Records from a data source:
= Beginning of Section =

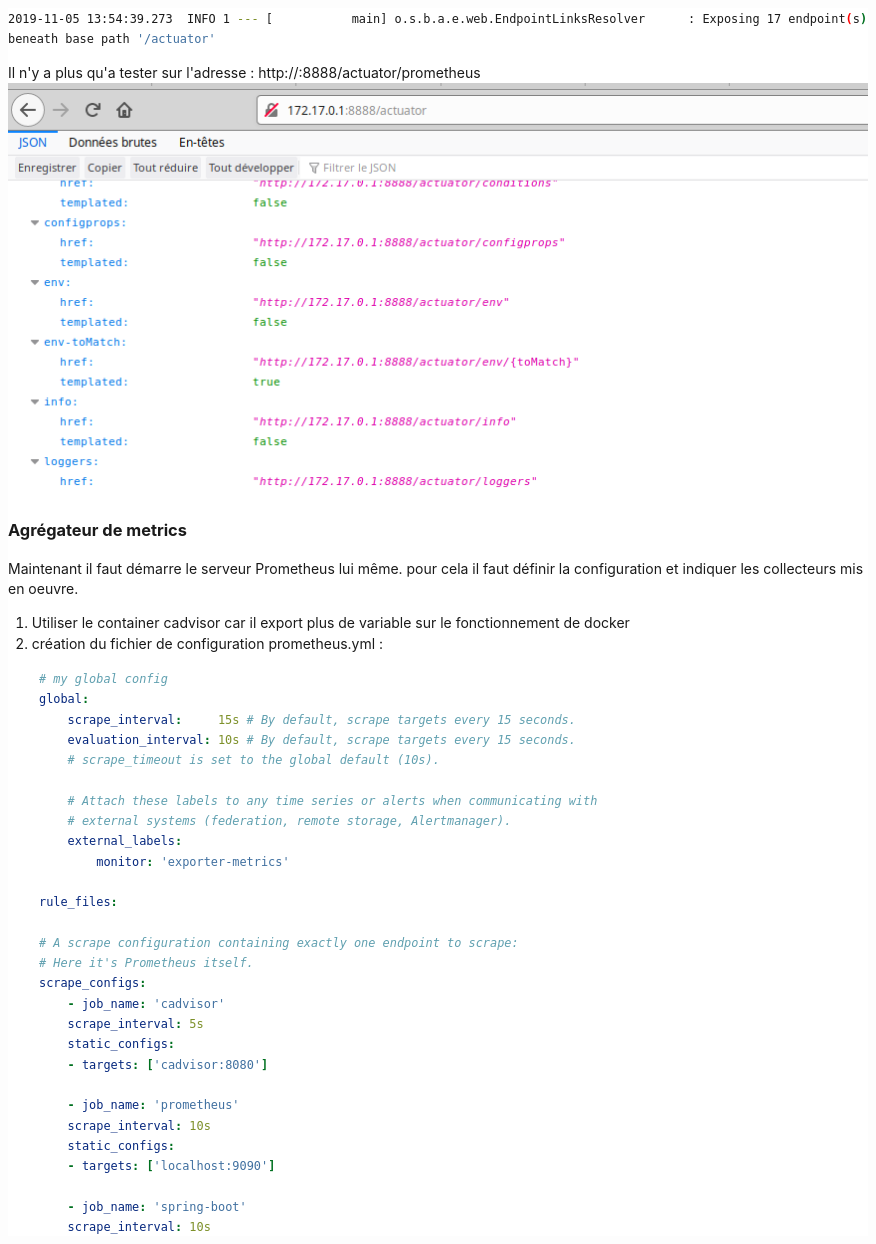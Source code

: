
 ```bash
2019-11-05 13:54:39.273  INFO 1 --- [           main] o.s.b.a.e.web.EndpointLinksResolver      : Exposing 17 endpoint(s) beneath base path '/actuator'
```

Il n'y a plus qu'a tester sur l'adresse : http://<votre ip>:8888/actuator/prometheus
![export prometheus](./actuator%20prometeus.png)

### Agrégateur de metrics

Maintenant il faut démarre le serveur Prometheus lui même. pour cela il faut définir la configuration et indiquer les collecteurs mis en oeuvre.

1. Utiliser le container cadvisor car il export plus de variable sur le fonctionnement de docker
2. création du fichier de configuration prometheus.yml :
   ```yml
    # my global config
    global:
        scrape_interval:     15s # By default, scrape targets every 15 seconds.
        evaluation_interval: 10s # By default, scrape targets every 15 seconds.
        # scrape_timeout is set to the global default (10s).

        # Attach these labels to any time series or alerts when communicating with
        # external systems (federation, remote storage, Alertmanager).
        external_labels:
            monitor: 'exporter-metrics'

    rule_files:

    # A scrape configuration containing exactly one endpoint to scrape:
    # Here it's Prometheus itself.
    scrape_configs:
        - job_name: 'cadvisor'
        scrape_interval: 5s
        static_configs:
        - targets: ['cadvisor:8080']

        - job_name: 'prometheus'
        scrape_interval: 10s
        static_configs:
        - targets: ['localhost:9090']

        - job_name: 'spring-boot'
        scrape_interval: 10s
   ```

= End of Section =

Work required: In the records above, each line with the string "global" should be copied.

Result:
    # my global config
    global:
        # scrape_timeout is set to the global default (10s).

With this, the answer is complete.